**Provided data**
>>>>
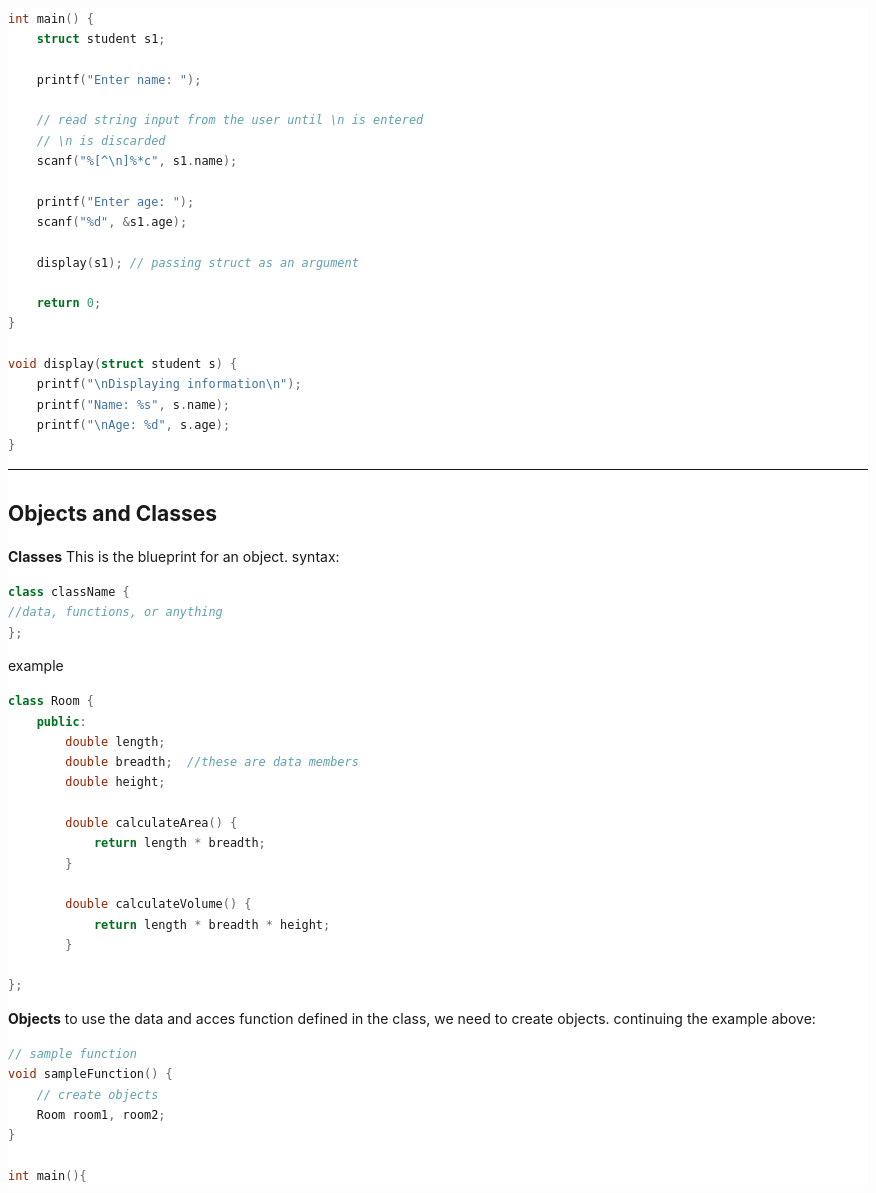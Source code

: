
 ```c
int main() {
    struct student s1;

    printf("Enter name: ");

    // read string input from the user until \n is entered
    // \n is discarded
    scanf("%[^\n]%*c", s1.name);

    printf("Enter age: ");
    scanf("%d", &s1.age);

    display(s1); // passing struct as an argument

    return 0;
}

void display(struct student s) {
    printf("\nDisplaying information\n");
    printf("Name: %s", s.name);
    printf("\nAge: %d", s.age);
}
```



--------------------------------------


## Objects and Classes

**Classes** This is the blueprint for an object. syntax:
```cpp
class className {
//data, functions, or anything
};
```
example
```cpp
class Room {
    public:
        double length;
        double breadth;  //these are data members
        double height;   

        double calculateArea() {   
            return length * breadth;
        }

        double calculateVolume() {   
            return length * breadth * height;
        }

};
```
**Objects** to use the data and acces function defined in the class, we need to create objects. continuing the example above:
```cpp
// sample function
void sampleFunction() {
    // create objects
    Room room1, room2;
}

int main(){
```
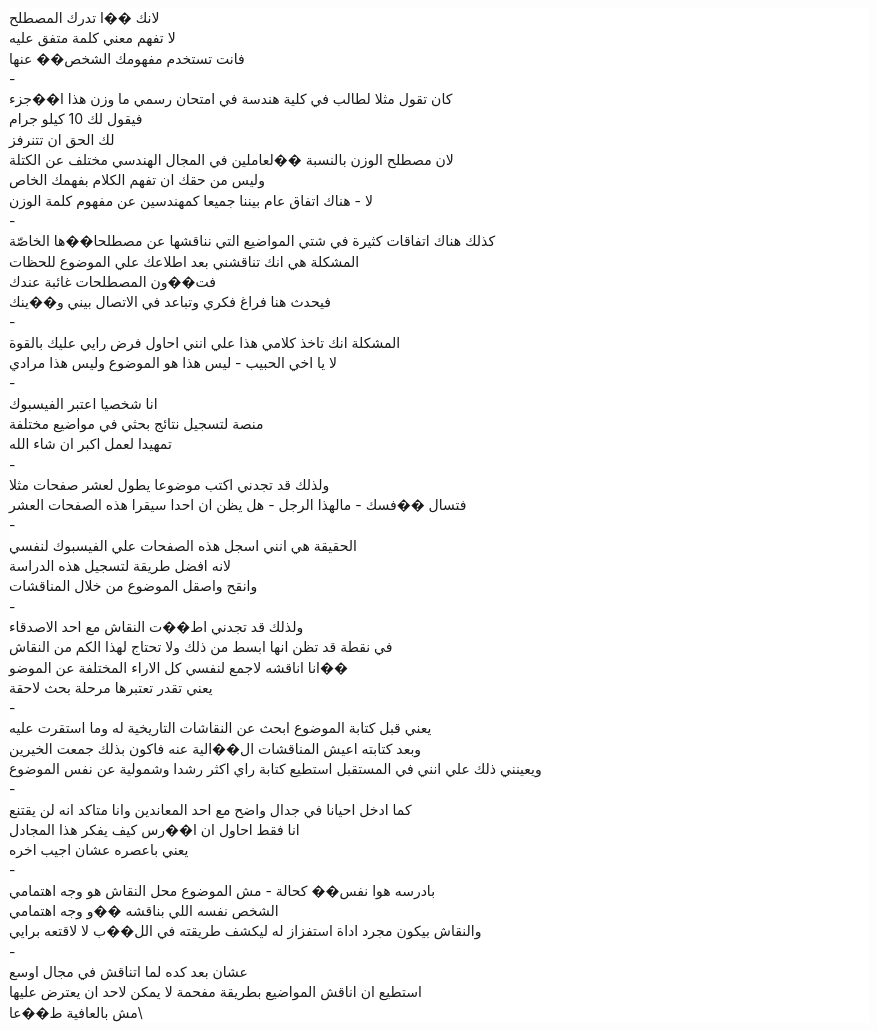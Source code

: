 لانك ��ا تدرك المصطلح\
لا تفهم معني كلمة متفق عليه\
فانت تستخدم مفهومك الشخص�� عنها\
-\
كان تقول مثلا لطالب في كلية هندسة في امتحان رسمي ما وزن هذا
ا��جزء\
فيقول لك 10 كيلو جرام\
لك الحق ان تتنرفز\
لان مصطلح الوزن بالنسبة ��لعاملين في المجال الهندسي مختلف عن
الكتلة\
وليس من حقك ان تفهم الكلام بفهمك الخاص\
لا - هناك اتفاق عام بيننا جميعا كمهندسين عن مفهوم كلمة
الوزن\
-\
كذلك هناك اتفاقات كثيرة في شتي المواضيع التي نناقشها عن مصطلحا��ها
الخاصّة\
المشكلة هي انك تناقشني بعد اطلاعك علي الموضوع للحظات\
فت��ون المصطلحات غائبة عندك\
فيحدث هنا فراغ فكري وتباعد في الاتصال بيني و��ينك\
-\
المشكلة انك تاخذ كلامي هذا علي انني احاول فرض رايي عليك
بالقوة\
لا يا اخي الحبيب - ليس هذا هو الموضوع وليس هذا مرادي\
-\
انا شخصيا اعتبر الفيسبوك\
منصة لتسجيل نتائج بحثي في مواضيع مختلفة\
تمهيدا لعمل اكبر ان شاء الله\
-\
ولذلك قد تجدني اكتب موضوعا يطول لعشر صفحات مثلا\
فتسال ��فسك - مالهذا الرجل - هل يظن ان احدا سيقرا هذه الصفحات
العشر\
-\
الحقيقة هي انني اسجل هذه الصفحات علي الفيسبوك لنفسي\
لانه افضل طريقة لتسجيل هذه الدراسة\
وانقح واصقل الموضوع من خلال المناقشات\
-\
ولذلك قد تجدني اط��ت النقاش مع احد الاصدقاء\
في نقطة قد تظن انها ابسط من ذلك ولا تحتاج لهذا الكم من
النقاش\
انا اناقشه لاجمع لنفسي كل الاراء المختلفة عن الموضو��\
يعني تقدر تعتبرها مرحلة بحث لاحقة\
-\
يعني قبل كتابة الموضوع ابحث عن النقاشات التاريخية له وما استقرت
عليه\
وبعد كتابته اعيش المناقشات ال��الية عنه فاكون بذلك جمعت
الخيرين\
ويعينني ذلك علي انني في المستقبل استطيع كتابة راي اكثر رشدا وشمولية عن
نفس الموضوع\
-\
كما ادخل احيانا في جدال واضح مع احد المعاندين وانا متاكد انه لن
يقتنع\
انا فقط احاول ان ا��رس كيف يفكر هذا المجادل\
يعني باعصره عشان اجيب اخره\
-\
بادرسه هوا نفس�� كحالة - مش الموضوع محل النقاش هو وجه
اهتمامي\
الشخص نفسه اللي بناقشه ��و وجه اهتمامي\
والنقاش بيكون مجرد اداة استفزاز له ليكشف طريقته في الل��ب لا لاقتعه
برايي\
-\
عشان بعد كده لما اتناقش في مجال اوسع\
استطيع ان اناقش المواضيع بطريقة مفحمة لا يمكن لاحد ان يعترض
عليها\
مش بالعافية ط��عا\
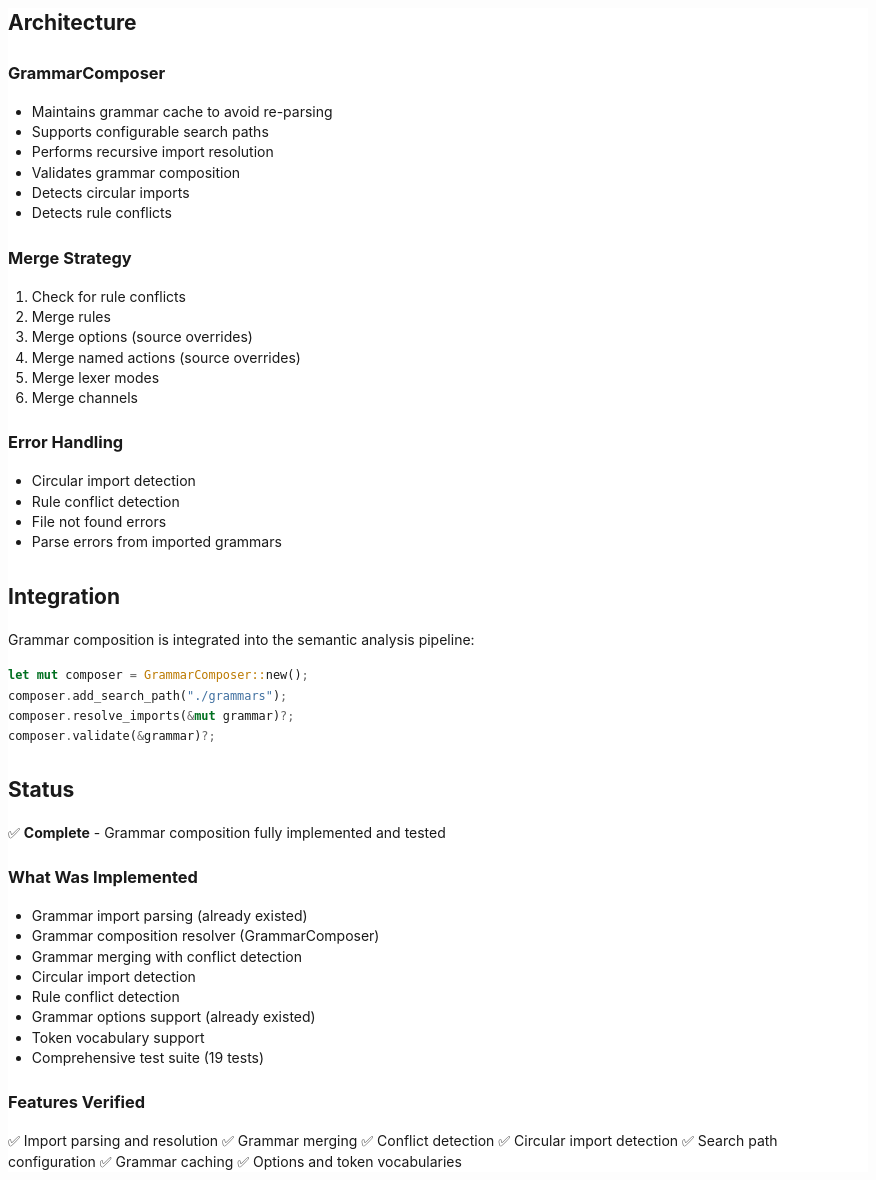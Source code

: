 ## Architecture

### GrammarComposer
- Maintains grammar cache to avoid re-parsing
- Supports configurable search paths
- Performs recursive import resolution
- Validates grammar composition
- Detects circular imports
- Detects rule conflicts

### Merge Strategy
1. Check for rule conflicts
2. Merge rules
3. Merge options (source overrides)
4. Merge named actions (source overrides)
5. Merge lexer modes
6. Merge channels

### Error Handling
- Circular import detection
- Rule conflict detection
- File not found errors
- Parse errors from imported grammars

## Integration

Grammar composition is integrated into the semantic analysis pipeline:

```rust
let mut composer = GrammarComposer::new();
composer.add_search_path("./grammars");
composer.resolve_imports(&mut grammar)?;
composer.validate(&grammar)?;
```

## Status

✅ **Complete** - Grammar composition fully implemented and tested

### What Was Implemented
- Grammar import parsing (already existed)
- Grammar composition resolver (GrammarComposer)
- Grammar merging with conflict detection
- Circular import detection
- Rule conflict detection
- Grammar options support (already existed)
- Token vocabulary support
- Comprehensive test suite (19 tests)

### Features Verified
✅ Import parsing and resolution
✅ Grammar merging
✅ Conflict detection
✅ Circular import detection
✅ Search path configuration
✅ Grammar caching
✅ Options and token vocabularies
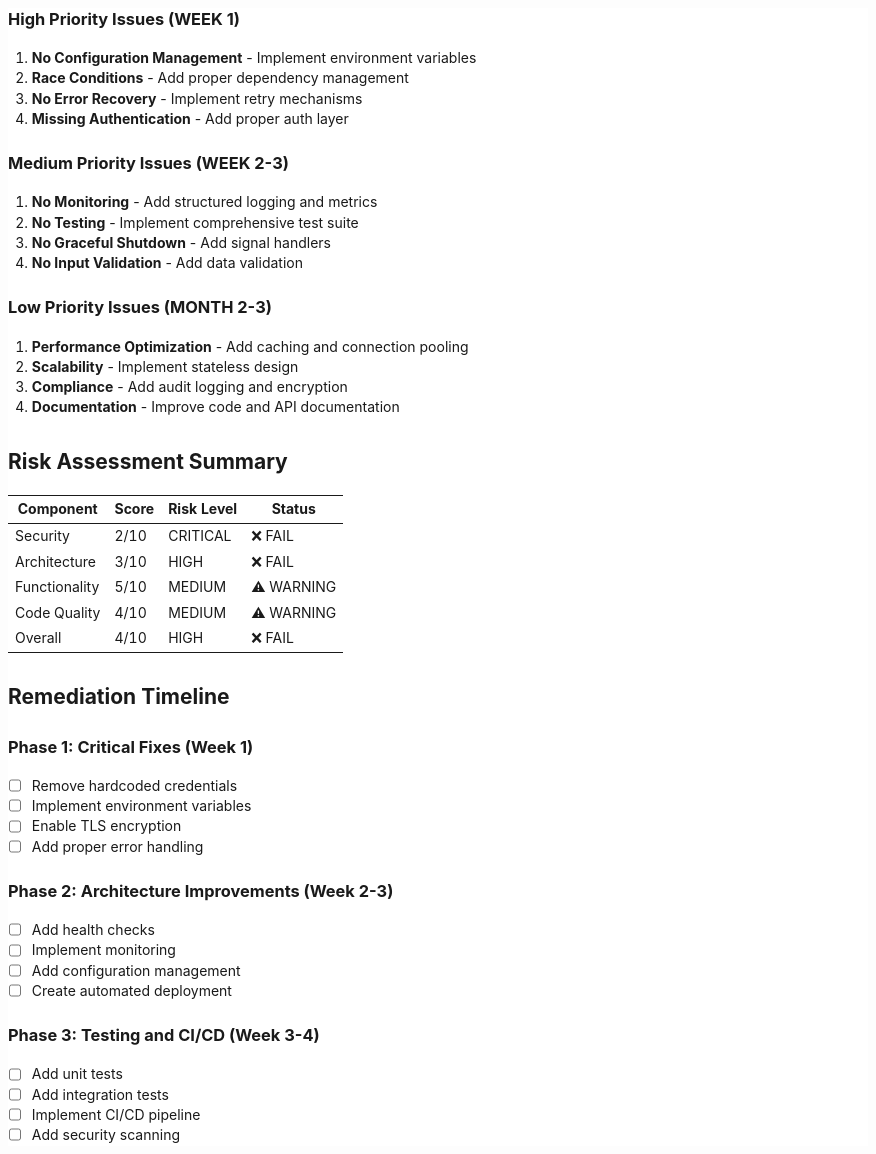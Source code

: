 ### High Priority Issues (WEEK 1)
1. **No Configuration Management** - Implement environment variables
2. **Race Conditions** - Add proper dependency management
3. **No Error Recovery** - Implement retry mechanisms
4. **Missing Authentication** - Add proper auth layer

### Medium Priority Issues (WEEK 2-3)
1. **No Monitoring** - Add structured logging and metrics
2. **No Testing** - Implement comprehensive test suite
3. **No Graceful Shutdown** - Add signal handlers
4. **No Input Validation** - Add data validation

### Low Priority Issues (MONTH 2-3)
1. **Performance Optimization** - Add caching and connection pooling
2. **Scalability** - Implement stateless design
3. **Compliance** - Add audit logging and encryption
4. **Documentation** - Improve code and API documentation

## Risk Assessment Summary

| Component | Score | Risk Level | Status |
|-----------|-------|------------|--------|
| Security | 2/10 | CRITICAL | ❌ FAIL |
| Architecture | 3/10 | HIGH | ❌ FAIL |
| Functionality | 5/10 | MEDIUM | ⚠️ WARNING |
| Code Quality | 4/10 | MEDIUM | ⚠️ WARNING |
| Overall | 4/10 | HIGH | ❌ FAIL |

## Remediation Timeline

### Phase 1: Critical Fixes (Week 1)
- [ ] Remove hardcoded credentials
- [ ] Implement environment variables
- [ ] Enable TLS encryption
- [ ] Add proper error handling

### Phase 2: Architecture Improvements (Week 2-3)
- [ ] Add health checks
- [ ] Implement monitoring
- [ ] Add configuration management
- [ ] Create automated deployment

### Phase 3: Testing and CI/CD (Week 3-4)
- [ ] Add unit tests
- [ ] Add integration tests
- [ ] Implement CI/CD pipeline
- [ ] Add security scanning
<<<<
**Requirement**
Report, for the data above, every line in which the string "المواضيع" appears.

**Exercise solution**
كذلك هناك اتفاقات كثيرة في شتي المواضيع التي نناقشها عن مصطلحا��ها
استطيع ان اناقش المواضيع بطريقة مفحمة لا يمكن لاحد ان يعترض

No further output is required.